Here's One Big Thing MF And Jon Corzine Got Right

Dec. 15 (Bloomberg) — If you were stranded on a desert island the past two months and upon your return to civilization tried to learn why MF Global Holdings Ltd. had collapsed, you might find that some of the standard explanations don’t make much sense.

One scenario is that a catastrophic bet on some European government bonds killed the commodities and derivatives broker. Another story line has it that investors were slow to realize MF had made such a big leveraged wager, and their concerns evolved into fear, leading to a run on the firm.

Neither version of events is satisfactory. None of the bonds went into default. The sovereign-debt trades were profitable, by all official accounts, even as the company filed for bankruptcy six weeks ago. MF disclosed the stakes as far back as May, though perhaps it should have done so sooner and with more detail. Investors usually don’t panic over losses that haven’t happened, on trades that are a matter of public record.

What caused investors to lose confidence in MF in late October? There’s a simple, sensible explanation. Six days before it filed for bankruptcy, MF reported a large quarterly loss, the details of which contained a message: Don’t expect this company ever to be profitable again. The markets responded accordingly.

MF’s main business was executing and clearing trades for clients. The company was a dinosaur. It still took most of its orders over the phone, long after the industry had shifted to electronic trading. Not surprisingly, MF reported net losses for each of the past four fiscal years. Its $186.6 million loss last quarter was its biggest.

Red Ink

Most of the quarter’s red ink came from writing down something called deferred-tax assets. Basically this item represented the money MF had thought it would save on taxes in the future, assuming it would be profitable. Net deferred taxes stood at $108.3 million as of March 31, according to MF’s 2011 annual report, which was the last time the company provided a detailed tax footnote.

MF wrote down that figure entirely last quarter. In essence, MF’s executives were admitting they couldn’t figure out how to make money.

There couldn’t have been a more ominous warning, especially coming from a brokerage firm that depended on public confidence for its survival. The market seems to have understood this. Over the past decade, Delta Air Lines Inc., Bethlehem Steel Corp. and General Motors Co., to name a few, all took big charges against earnings to write down the value of deferred-tax assets — shortly before filing for bankruptcy. The day MF released its quarterly results, its stock fell 48 percent to $1.86.

The core business’s troubles help explain why Jon Corzine, who became MF’s chief executive last year, made the big bet he did. Unable to figure out how to make money, he took more risk.

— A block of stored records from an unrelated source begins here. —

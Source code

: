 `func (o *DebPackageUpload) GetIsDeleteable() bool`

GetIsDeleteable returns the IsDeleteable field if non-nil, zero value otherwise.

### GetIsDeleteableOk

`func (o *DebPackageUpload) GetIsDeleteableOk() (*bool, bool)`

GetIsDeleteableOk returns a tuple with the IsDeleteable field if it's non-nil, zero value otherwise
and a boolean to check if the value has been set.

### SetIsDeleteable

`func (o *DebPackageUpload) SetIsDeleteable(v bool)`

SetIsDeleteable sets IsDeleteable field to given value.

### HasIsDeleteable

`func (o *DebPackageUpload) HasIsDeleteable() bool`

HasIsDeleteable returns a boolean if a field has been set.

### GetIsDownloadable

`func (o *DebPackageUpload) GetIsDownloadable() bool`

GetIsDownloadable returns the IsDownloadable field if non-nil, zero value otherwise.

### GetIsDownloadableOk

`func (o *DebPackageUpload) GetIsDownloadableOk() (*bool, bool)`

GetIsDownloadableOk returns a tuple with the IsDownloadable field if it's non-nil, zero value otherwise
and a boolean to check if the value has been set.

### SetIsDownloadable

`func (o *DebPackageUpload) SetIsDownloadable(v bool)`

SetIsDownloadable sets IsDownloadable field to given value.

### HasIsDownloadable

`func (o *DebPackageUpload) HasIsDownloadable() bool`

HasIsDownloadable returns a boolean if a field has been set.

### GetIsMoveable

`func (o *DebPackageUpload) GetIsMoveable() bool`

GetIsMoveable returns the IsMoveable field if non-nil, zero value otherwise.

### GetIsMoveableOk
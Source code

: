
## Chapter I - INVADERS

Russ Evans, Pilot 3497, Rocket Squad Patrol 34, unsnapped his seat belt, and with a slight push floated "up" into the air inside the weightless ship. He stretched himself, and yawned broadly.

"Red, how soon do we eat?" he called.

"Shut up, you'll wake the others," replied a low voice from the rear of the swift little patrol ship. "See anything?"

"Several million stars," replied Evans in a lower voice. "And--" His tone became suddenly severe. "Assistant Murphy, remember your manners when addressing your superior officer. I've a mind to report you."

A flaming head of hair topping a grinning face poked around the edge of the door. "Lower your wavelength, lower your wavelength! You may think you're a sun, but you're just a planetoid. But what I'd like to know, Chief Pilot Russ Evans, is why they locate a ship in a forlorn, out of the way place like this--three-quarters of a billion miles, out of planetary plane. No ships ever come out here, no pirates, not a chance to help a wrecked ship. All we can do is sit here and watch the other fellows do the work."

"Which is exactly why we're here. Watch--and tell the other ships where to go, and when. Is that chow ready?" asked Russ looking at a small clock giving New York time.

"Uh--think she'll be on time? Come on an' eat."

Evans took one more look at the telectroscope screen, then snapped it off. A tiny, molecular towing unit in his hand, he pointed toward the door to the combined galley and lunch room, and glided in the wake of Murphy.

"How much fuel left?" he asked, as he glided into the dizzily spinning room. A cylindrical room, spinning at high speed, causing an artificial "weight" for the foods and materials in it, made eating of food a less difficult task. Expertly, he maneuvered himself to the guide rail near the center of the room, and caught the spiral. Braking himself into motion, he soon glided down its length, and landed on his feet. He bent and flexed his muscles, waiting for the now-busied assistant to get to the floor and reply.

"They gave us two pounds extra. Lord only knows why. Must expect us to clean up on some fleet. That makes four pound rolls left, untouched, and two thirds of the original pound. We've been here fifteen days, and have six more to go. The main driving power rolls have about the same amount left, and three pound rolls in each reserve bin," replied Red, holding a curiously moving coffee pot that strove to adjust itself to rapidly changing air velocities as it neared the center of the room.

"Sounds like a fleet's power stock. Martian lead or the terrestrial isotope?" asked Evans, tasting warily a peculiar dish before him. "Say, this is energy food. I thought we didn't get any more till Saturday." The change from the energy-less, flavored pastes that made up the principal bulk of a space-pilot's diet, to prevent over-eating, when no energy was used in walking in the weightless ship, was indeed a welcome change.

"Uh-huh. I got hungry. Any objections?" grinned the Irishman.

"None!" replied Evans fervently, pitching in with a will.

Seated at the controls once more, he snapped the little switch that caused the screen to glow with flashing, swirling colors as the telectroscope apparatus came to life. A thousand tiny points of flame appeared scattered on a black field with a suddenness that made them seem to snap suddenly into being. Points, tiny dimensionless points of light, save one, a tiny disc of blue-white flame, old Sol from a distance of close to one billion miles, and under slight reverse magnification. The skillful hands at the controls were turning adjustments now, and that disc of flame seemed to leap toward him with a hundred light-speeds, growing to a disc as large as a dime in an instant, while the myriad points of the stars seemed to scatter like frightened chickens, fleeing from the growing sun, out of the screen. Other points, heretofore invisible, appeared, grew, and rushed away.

The sovereign-debt wager was a symptom of the bigger problem.

Moody’s Investors Service made a similar point when it cut MF’s credit rating to junk on Oct. 27. “The downgrade reflects our view that MF Global’s weak core profitability contributed to it taking on substantial risk in the form of its exposure to European sovereign debt in peripheral countries,” Moody’s said.

The downgrade, which was the second by Moody’s that week, helped accelerate MF’s downfall. Some customers and trading partners pulled their business. Others demanded greater collateral. The run had started. MF tried to sell itself, but the company that came closest to buying it backed out after learning that a lot of customer money was missing. MF filed for bankruptcy on Oct. 31.

Balance Sheet Outrage

The point isn’t to defend Corzine’s sovereign-debt trade. MF risked $6.3 billion — more than four times its shareholder equity — on government debt issued by Portugal, Spain, Ireland, Italy and Belgium. The way MF structured the deals, neither the bonds nor the loans it used to buy them had to appear on the company’s balance sheet. That this complied with the Financial Accounting Standards Board’s rules is an outrage in its own right. The accounting treatment masked the company’s leverage.

Still, investors didn’t seem terribly bothered after MF disclosed on Sept. 1 that the Financial Industry Regulatory Authority had told it to raise more capital because of the transactions. By then, MF already had complied with the order. It wasn’t until Oct. 25 that MF’s stock fell off a cliff, after the company disclosed its outsized quarterly loss.

The scandal here isn’t that MF died. It had been dying for years. By writing down its deferred taxes, MF telegraphed that it was on its last legs. This much Corzine got right before he resigned last month, although MF executives arguably should have written down the assets sooner, just as the credit raters probably should have been quicker to slash MF to junk.

The real crime is that $1.2 billion or more of MF customers’ money has gone missing. Corzine says he doesn’t know how, as have MF’s remaining top executives. They have given no good reason why anyone should believe them.

Asked during his congressional testimony last week whether he authorized the transfer of customer funds from their segregated accounts, the former New Jersey governor replied under oath: “I never intended to break any rules.”

Note that he never answered the question. If the feds can’t find a bunch of people to arrest over this heist, they’re no better than Corzine.

(Jonathan Weil is a Bloomberg View columnist. The opinions expressed are his own.)